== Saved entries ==
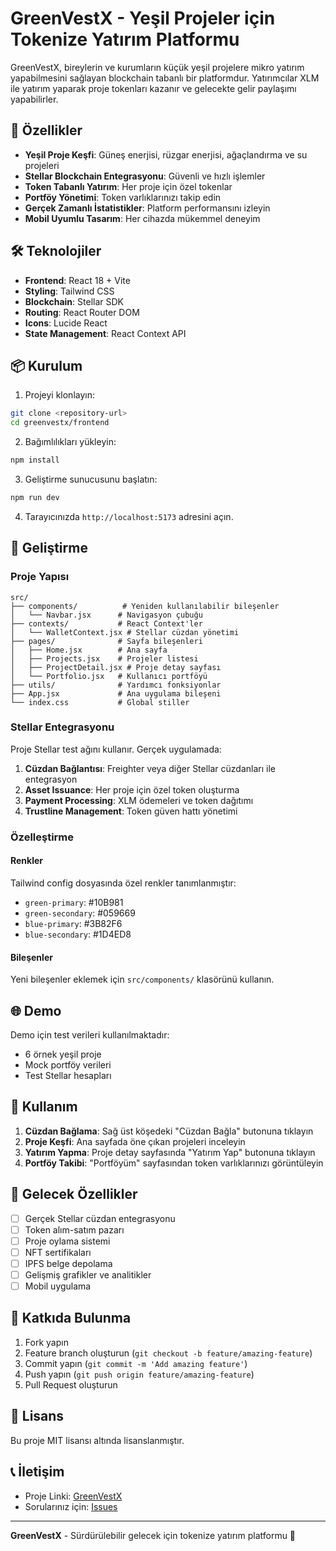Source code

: # GreenVestX - Yeşil Projeler için Tokenize Yatırım Platformu

GreenVestX, bireylerin ve kurumların küçük yeşil projelere mikro yatırım yapabilmesini sağlayan blockchain tabanlı bir platformdur. Yatırımcılar XLM ile yatırım yaparak proje tokenları kazanır ve gelecekte gelir paylaşımı yapabilirler.

## 🚀 Özellikler

- **Yeşil Proje Keşfi**: Güneş enerjisi, rüzgar enerjisi, ağaçlandırma ve su projeleri
- **Stellar Blockchain Entegrasyonu**: Güvenli ve hızlı işlemler
- **Token Tabanlı Yatırım**: Her proje için özel tokenlar
- **Portföy Yönetimi**: Token varlıklarınızı takip edin
- **Gerçek Zamanlı İstatistikler**: Platform performansını izleyin
- **Mobil Uyumlu Tasarım**: Her cihazda mükemmel deneyim

## 🛠️ Teknolojiler

- **Frontend**: React 18 + Vite
- **Styling**: Tailwind CSS
- **Blockchain**: Stellar SDK
- **Routing**: React Router DOM
- **Icons**: Lucide React
- **State Management**: React Context API

## 📦 Kurulum

1. Projeyi klonlayın:
```bash
git clone <repository-url>
cd greenvestx/frontend
```

2. Bağımlılıkları yükleyin:
```bash
npm install
```

3. Geliştirme sunucusunu başlatın:
```bash
npm run dev
```

4. Tarayıcınızda `http://localhost:5173` adresini açın.

## 🔧 Geliştirme

### Proje Yapısı

```
src/
├── components/          # Yeniden kullanılabilir bileşenler
│   └── Navbar.jsx      # Navigasyon çubuğu
├── contexts/           # React Context'ler
│   └── WalletContext.jsx # Stellar cüzdan yönetimi
├── pages/              # Sayfa bileşenleri
│   ├── Home.jsx        # Ana sayfa
│   ├── Projects.jsx    # Projeler listesi
│   ├── ProjectDetail.jsx # Proje detay sayfası
│   └── Portfolio.jsx   # Kullanıcı portföyü
├── utils/              # Yardımcı fonksiyonlar
├── App.jsx             # Ana uygulama bileşeni
└── index.css           # Global stiller
```

### Stellar Entegrasyonu

Proje Stellar test ağını kullanır. Gerçek uygulamada:

1. **Cüzdan Bağlantısı**: Freighter veya diğer Stellar cüzdanları ile entegrasyon
2. **Asset Issuance**: Her proje için özel token oluşturma
3. **Payment Processing**: XLM ödemeleri ve token dağıtımı
4. **Trustline Management**: Token güven hattı yönetimi

### Özelleştirme

#### Renkler
Tailwind config dosyasında özel renkler tanımlanmıştır:
- `green-primary`: #10B981
- `green-secondary`: #059669
- `blue-primary`: #3B82F6
- `blue-secondary`: #1D4ED8

#### Bileşenler
Yeni bileşenler eklemek için `src/components/` klasörünü kullanın.

## 🌐 Demo

Demo için test verileri kullanılmaktadır:
- 6 örnek yeşil proje
- Mock portföy verileri
- Test Stellar hesapları

## 📱 Kullanım

1. **Cüzdan Bağlama**: Sağ üst köşedeki "Cüzdan Bağla" butonuna tıklayın
2. **Proje Keşfi**: Ana sayfada öne çıkan projeleri inceleyin
3. **Yatırım Yapma**: Proje detay sayfasında "Yatırım Yap" butonuna tıklayın
4. **Portföy Takibi**: "Portföyüm" sayfasından token varlıklarınızı görüntüleyin

## 🔮 Gelecek Özellikler

- [ ] Gerçek Stellar cüzdan entegrasyonu
- [ ] Token alım-satım pazarı
- [ ] Proje oylama sistemi
- [ ] NFT sertifikaları
- [ ] IPFS belge depolama
- [ ] Gelişmiş grafikler ve analitikler
- [ ] Mobil uygulama

## 🤝 Katkıda Bulunma

1. Fork yapın
2. Feature branch oluşturun (`git checkout -b feature/amazing-feature`)
3. Commit yapın (`git commit -m 'Add amazing feature'`)
4. Push yapın (`git push origin feature/amazing-feature`)
5. Pull Request oluşturun

## 📄 Lisans

Bu proje MIT lisansı altında lisanslanmıştır.

## 📞 İletişim

- Proje Linki: [GreenVestX](https://github.com/osmany34/greenvestx)
- Sorularınız için: [Issues](https://github.com/osmany34/greenvestx/issues)

---

**GreenVestX** - Sürdürülebilir gelecek için tokenize yatırım platformu 🌱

== To do ==
Only the words belong in your copy: restate the data above exactly and leave the images out.

== Answer for this exercise ==
Source code

: # GreenVestX - Yeşil Projeler için Tokenize Yatırım Platformu

GreenVestX, bireylerin ve kurumların küçük yeşil projelere mikro yatırım yapabilmesini sağlayan blockchain tabanlı bir platformdur. Yatırımcılar XLM ile yatırım yaparak proje tokenları kazanır ve gelecekte gelir paylaşımı yapabilirler.

## 🚀 Özellikler

- **Yeşil Proje Keşfi**: Güneş enerjisi, rüzgar enerjisi, ağaçlandırma ve su projeleri
- **Stellar Blockchain Entegrasyonu**: Güvenli ve hızlı işlemler
- **Token Tabanlı Yatırım**: Her proje için özel tokenlar
- **Portföy Yönetimi**: Token varlıklarınızı takip edin
- **Gerçek Zamanlı İstatistikler**: Platform performansını izleyin
- **Mobil Uyumlu Tasarım**: Her cihazda mükemmel deneyim

## 🛠️ Teknolojiler

- **Frontend**: React 18 + Vite
- **Styling**: Tailwind CSS
- **Blockchain**: Stellar SDK
- **Routing**: React Router DOM
- **Icons**: Lucide React
- **State Management**: React Context API

## 📦 Kurulum

1. Projeyi klonlayın:
```bash
git clone <repository-url>
cd greenvestx/frontend
```

2. Bağımlılıkları yükleyin:
```bash
npm install
```

3. Geliştirme sunucusunu başlatın:
```bash
npm run dev
```

4. Tarayıcınızda `http://localhost:5173` adresini açın.

## 🔧 Geliştirme

### Proje Yapısı

```
src/
├── components/          # Yeniden kullanılabilir bileşenler
│   └── Navbar.jsx      # Navigasyon çubuğu
├── contexts/           # React Context'ler
│   └── WalletContext.jsx # Stellar cüzdan yönetimi
├── pages/              # Sayfa bileşenleri
│   ├── Home.jsx        # Ana sayfa
│   ├── Projects.jsx    # Projeler listesi
│   ├── ProjectDetail.jsx # Proje detay sayfası
│   └── Portfolio.jsx   # Kullanıcı portföyü
├── utils/              # Yardımcı fonksiyonlar
├── App.jsx             # Ana uygulama bileşeni
└── index.css           # Global stiller
```

### Stellar Entegrasyonu

Proje Stellar test ağını kullanır. Gerçek uygulamada:

1. **Cüzdan Bağlantısı**: Freighter veya diğer Stellar cüzdanları ile entegrasyon
2. **Asset Issuance**: Her proje için özel token oluşturma
3. **Payment Processing**: XLM ödemeleri ve token dağıtımı
4. **Trustline Management**: Token güven hattı yönetimi

### Özelleştirme

#### Renkler
Tailwind config dosyasında özel renkler tanımlanmıştır:
- `green-primary`: #10B981
- `green-secondary`: #059669
- `blue-primary`: #3B82F6
- `blue-secondary`: #1D4ED8

#### Bileşenler
Yeni bileşenler eklemek için `src/components/` klasörünü kullanın.

## 🌐 Demo

Demo için test verileri kullanılmaktadır:
- 6 örnek yeşil proje
- Mock portföy verileri
- Test Stellar hesapları

## 📱 Kullanım

1. **Cüzdan Bağlama**: Sağ üst köşedeki "Cüzdan Bağla" butonuna tıklayın
2. **Proje Keşfi**: Ana sayfada öne çıkan projeleri inceleyin
3. **Yatırım Yapma**: Proje detay sayfasında "Yatırım Yap" butonuna tıklayın
4. **Portföy Takibi**: "Portföyüm" sayfasından token varlıklarınızı görüntüleyin

## 🔮 Gelecek Özellikler

- [ ] Gerçek Stellar cüzdan entegrasyonu
- [ ] Token alım-satım pazarı
- [ ] Proje oylama sistemi
- [ ] NFT sertifikaları
- [ ] IPFS belge depolama
- [ ] Gelişmiş grafikler ve analitikler
- [ ] Mobil uygulama

## 🤝 Katkıda Bulunma

1. Fork yapın
2. Feature branch oluşturun (`git checkout -b feature/amazing-feature`)
3. Commit yapın (`git commit -m 'Add amazing feature'`)
4. Push yapın (`git push origin feature/amazing-feature`)
5. Pull Request oluşturun

## 📄 Lisans

Bu proje MIT lisansı altında lisanslanmıştır.

## 📞 İletişim

- Proje Linki: [GreenVestX](https://github.com/osmany34/greenvestx)
- Sorularınız için: [Issues](https://github.com/osmany34/greenvestx/issues)

---

**GreenVestX** - Sürdürülebilir gelecek için tokenize yatırım platformu 🌱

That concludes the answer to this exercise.